Opinion | What we can learn from the data on nonfatal police shootings

After Michael Brown, an unarmed Black man, was killed in 2014 by police in Ferguson, Mo., Post reporters set out to answer a simple question. Exactly how many people are shot and killed by police? The FBI collects data but reporting by police departments is voluntary and many don’t participate. The Post investigation found that nearly 1,000 people — more than twice the number listed by the FBI — died in police-involved shootings in 2015. But those startling numbers (which sadly have remained unchanged each year since The Post started its database) were only part of the story. Also important is how many are shot by police and survive. A new Post investigation finds those numbers are equally startling.

The Post’s investigation examined 156 police departments that recorded five or more deadly police shootings from 2015 to 2020 and found that in addition to the 2,137 people who were killed, 1,609 were shot and wounded. The departments examined by The Post, ranging in size from small rural ones to those in major metropolitan areas, account for just a fraction of the more than 18,000 federal, state, local and tribal law enforcement agencies in the United States, and so the figures provided only a narrow look at what is clearly a much wider problem. That there are no good numbers and no real scrutiny of nonfatal police shootings hinders the ability to devise strategies to address — and hopefully reduce — the use of lethal force.

Only a handful of states have requirements for the collection and public reporting of nonfatal police shootings, and the National Use-of-Force Data Collection established in 2015 has yet to release all of its information because one of its threshold requirements — at least 80 percent of law enforcement officers — has not been reached. That information gap makes all the more valuable the work of The Post in partnership with Berkeley Journalism’s Investigative Reporting Program. Among the findings of reporters Brian Howey, Wesley Lowery and Steven Rich: nearly all those shot were men and many struggled with addiction, homelessness and poverty. At least 1 in 5 who were shot was experiencing mental health crises and racial disparities were pronounced, with Black individuals disproportionately affected.

The damage in the way of debilitating injuries, trauma and legal problems is profound. But also put at risk in these encounters are police officers. Of the 3,746 fatal and nonfatal shootings examined by The Post, there were 246 in which at least one officer was shot; in those, 28 officers were killed and 279 were wounded.

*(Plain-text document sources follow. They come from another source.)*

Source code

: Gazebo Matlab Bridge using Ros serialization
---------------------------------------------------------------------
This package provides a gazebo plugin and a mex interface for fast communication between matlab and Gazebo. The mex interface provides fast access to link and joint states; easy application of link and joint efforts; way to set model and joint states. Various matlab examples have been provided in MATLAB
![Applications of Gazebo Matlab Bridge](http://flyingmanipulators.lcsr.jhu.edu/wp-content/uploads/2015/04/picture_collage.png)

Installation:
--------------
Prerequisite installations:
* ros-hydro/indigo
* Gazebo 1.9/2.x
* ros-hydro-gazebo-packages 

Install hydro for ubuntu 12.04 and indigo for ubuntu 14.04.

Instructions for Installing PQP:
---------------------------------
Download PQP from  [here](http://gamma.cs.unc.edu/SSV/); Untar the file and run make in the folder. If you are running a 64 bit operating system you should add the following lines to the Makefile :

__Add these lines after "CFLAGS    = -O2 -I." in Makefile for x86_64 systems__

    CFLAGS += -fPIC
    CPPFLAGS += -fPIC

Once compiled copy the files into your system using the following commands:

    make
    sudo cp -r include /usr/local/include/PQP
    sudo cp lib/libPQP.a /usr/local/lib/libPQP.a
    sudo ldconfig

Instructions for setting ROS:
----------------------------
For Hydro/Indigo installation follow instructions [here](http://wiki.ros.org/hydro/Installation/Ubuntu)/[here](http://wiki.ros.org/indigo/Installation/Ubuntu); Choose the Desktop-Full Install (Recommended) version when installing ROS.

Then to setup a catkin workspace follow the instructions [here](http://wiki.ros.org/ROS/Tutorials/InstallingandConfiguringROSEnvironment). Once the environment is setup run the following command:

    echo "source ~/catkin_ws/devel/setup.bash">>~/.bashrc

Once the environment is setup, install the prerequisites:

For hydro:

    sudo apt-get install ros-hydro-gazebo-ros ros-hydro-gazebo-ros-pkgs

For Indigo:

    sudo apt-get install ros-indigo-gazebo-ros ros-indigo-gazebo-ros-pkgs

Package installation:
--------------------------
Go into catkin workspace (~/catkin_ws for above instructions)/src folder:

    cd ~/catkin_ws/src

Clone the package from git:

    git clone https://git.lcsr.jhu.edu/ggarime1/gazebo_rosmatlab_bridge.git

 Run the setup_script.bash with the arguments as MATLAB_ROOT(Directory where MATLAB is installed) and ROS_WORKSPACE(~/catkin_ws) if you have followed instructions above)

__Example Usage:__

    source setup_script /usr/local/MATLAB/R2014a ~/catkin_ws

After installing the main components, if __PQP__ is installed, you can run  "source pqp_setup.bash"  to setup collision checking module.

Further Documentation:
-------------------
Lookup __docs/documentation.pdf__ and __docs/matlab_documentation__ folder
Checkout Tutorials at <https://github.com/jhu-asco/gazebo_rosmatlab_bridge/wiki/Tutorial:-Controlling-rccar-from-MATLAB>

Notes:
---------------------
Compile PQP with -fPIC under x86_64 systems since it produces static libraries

The glimpse into nonfatal shooting provided by The Post should spur states to adopt policies in which any use of force — whether fatal or nonfatal — undergoes timely and meaningful review and the data is made available to the public. “That kind of information is necessary to develop strategies to reduce officer-involved shootings,” said Chuck Wexler, executive director of the nonprofit Police Executive Research Forum. “What matters is it was a shooting, whether they died or not. The real question is, what can we learn from that?”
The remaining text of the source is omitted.